According to the embodiment, the multiple ends 70a provided side by side in the Y-direction respectively contact the different electrode layers 60s. Hereby, enlargement of the area in the X-direction due to the increase of the interconnects 70 can be suppressed.

A method for manufacturing the semiconductor memory device of the embodiment will be described with reference to FIG. 5A to FIG. 24D.

As shown in FIG. 5A and FIG. 5B, a resist film 85 is formed on a substrate 10. The substrate 10 contains, for example, silicon.

As shown in FIG. 5C and FIG. 5D, a space 10p is formed on the substrate 10. For example, a PEP method (Photo Engraving Process) is used as a method of forming the space 10p, and a part of the resist film 85 is removed. Then, the substrate 10 exposed in the removed portion is removed. Thereafter, the resist film 85 remaining on the substrate 10 is removed. Hereby, the space 10p is formed.

As shown in FIG. 6A and FIG. 6B, an insulating layer 41 is formed in the space 10p. The upper surface of the insulating layer 41 is coplanar with, for example, the upper surface of the substrate 10. For example, a silicon oxide film is used as the insulating layer 41.

As shown in FIG. 6C and FIG. 6D, a resist film 86 is formed on the substrate 10 and the insulating layer 41. A pattern 86s is formed in the resist film 86 on the insulating layer 41 by using, for example, the PEP method.

As shown in FIG. 7A and FIG. 7B, a pattern 70s is formed in the insulating layer 41. The pattern 70s is formed by, for example, an RIE method (Reactive Ion Etching) using the resist film 86 as a mask.

As shown in FIG. 7C and FIG. 7D, interconnects 70 are formed in the insulating layer 41. As a method of forming the interconnects 70, for example, a conductive film is formed on the substrate 10, in the pattern 70s and on the insulating layer 41. Thereafter, the conductive film formed on the substrate 10 and on the insulating layer 41 is removed. Hereby, the interconnects 70 are formed. For example, polysilicon is used as the conductive film.

The multiple interconnects 70 are formed and are separated from each other.

As shown in FIG. 8A and FIG. 8B, a resist film 87 is formed on the substrate 10. Thereafter, upper parts of the interconnects 70 are recessed (etched back). The resist film 87 is formed on the substrate 10, so that only the upper surfaces of the interconnects 70 can be recessed.

As shown in FIG. 8C and FIG. 8D, an insulating layer 41 is formed in portions where the interconnects 70 are recessed. Hereby, the upper surfaces of the interconnects 70 are covered with the insulating layer 41. The upper surface of the insulating layer 41 is coplanar with, for example, the upper surface of the substrate 10.

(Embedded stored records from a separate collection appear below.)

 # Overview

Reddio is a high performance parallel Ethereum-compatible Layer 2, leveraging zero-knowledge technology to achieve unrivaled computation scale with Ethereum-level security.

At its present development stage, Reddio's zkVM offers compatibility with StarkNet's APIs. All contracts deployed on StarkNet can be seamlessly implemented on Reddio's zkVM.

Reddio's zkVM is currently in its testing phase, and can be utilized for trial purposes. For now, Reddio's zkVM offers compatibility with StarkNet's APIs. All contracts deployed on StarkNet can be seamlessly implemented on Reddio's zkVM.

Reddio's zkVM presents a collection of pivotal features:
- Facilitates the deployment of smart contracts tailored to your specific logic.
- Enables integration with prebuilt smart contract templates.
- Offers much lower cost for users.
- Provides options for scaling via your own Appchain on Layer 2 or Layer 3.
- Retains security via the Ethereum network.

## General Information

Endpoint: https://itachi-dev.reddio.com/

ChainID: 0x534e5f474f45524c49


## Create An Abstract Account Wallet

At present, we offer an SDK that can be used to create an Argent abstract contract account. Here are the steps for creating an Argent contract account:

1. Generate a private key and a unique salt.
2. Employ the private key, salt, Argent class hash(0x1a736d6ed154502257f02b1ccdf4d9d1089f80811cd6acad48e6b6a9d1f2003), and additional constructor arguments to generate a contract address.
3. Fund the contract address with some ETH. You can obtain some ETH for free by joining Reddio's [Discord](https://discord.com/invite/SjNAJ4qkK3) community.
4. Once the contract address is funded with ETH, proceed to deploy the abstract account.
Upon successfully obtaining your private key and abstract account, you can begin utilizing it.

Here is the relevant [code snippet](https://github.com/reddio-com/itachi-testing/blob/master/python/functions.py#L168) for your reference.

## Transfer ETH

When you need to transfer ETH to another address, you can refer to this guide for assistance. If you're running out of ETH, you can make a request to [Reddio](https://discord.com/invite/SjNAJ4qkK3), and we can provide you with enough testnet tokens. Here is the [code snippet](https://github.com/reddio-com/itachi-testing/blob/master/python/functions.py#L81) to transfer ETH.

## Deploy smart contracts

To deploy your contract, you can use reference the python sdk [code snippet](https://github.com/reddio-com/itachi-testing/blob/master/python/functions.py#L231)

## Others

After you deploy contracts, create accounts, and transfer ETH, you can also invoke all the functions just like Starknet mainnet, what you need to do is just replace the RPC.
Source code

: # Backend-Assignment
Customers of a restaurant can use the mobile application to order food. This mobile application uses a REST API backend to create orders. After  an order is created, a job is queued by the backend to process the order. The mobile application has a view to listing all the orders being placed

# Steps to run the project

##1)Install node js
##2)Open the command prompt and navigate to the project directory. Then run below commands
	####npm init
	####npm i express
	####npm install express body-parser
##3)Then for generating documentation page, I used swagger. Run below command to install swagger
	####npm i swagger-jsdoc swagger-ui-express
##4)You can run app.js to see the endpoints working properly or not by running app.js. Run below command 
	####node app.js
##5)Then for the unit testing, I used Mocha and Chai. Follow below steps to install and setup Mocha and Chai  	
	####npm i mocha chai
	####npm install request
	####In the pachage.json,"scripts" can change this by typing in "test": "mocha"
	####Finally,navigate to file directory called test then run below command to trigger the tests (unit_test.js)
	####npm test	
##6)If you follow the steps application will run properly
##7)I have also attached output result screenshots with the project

As shown in FIG. 9A and FIG. 9B, a resist film 88 is formed on the substrate 10 and the insulating layer 41. A pattern is formed in the resist film 88 on the insulating layer 41 by using, for example, the PEP method.

Thereafter, holes 88h piercing the insulating layer 41 exposed in the pattern and reaching the interconnects 70 are formed by, for example, the RIE method using the resist film 88 as a mask. The multiple holes 88h are formed on the upper surfaces of the respective interconnects 70.

As shown in FIG. 9C and FIG. 9D, the resist film 88 is removed. Thereafter, conductive films are formed in the holes 88h. Hereby, the interconnects 70 are integrally formed from the inside of the insulating layer 41 to the upper surface.

As shown in FIG. 10A and FIG. 10B, a resist film 89 is formed on the upper surface of the substrate 10, the upper surface of the insulating layer 41, and the upper surfaces of the interconnects 70. A pattern 89s is formed in the resist film 89 on the interconnects 70 by using, for example, the PEP method.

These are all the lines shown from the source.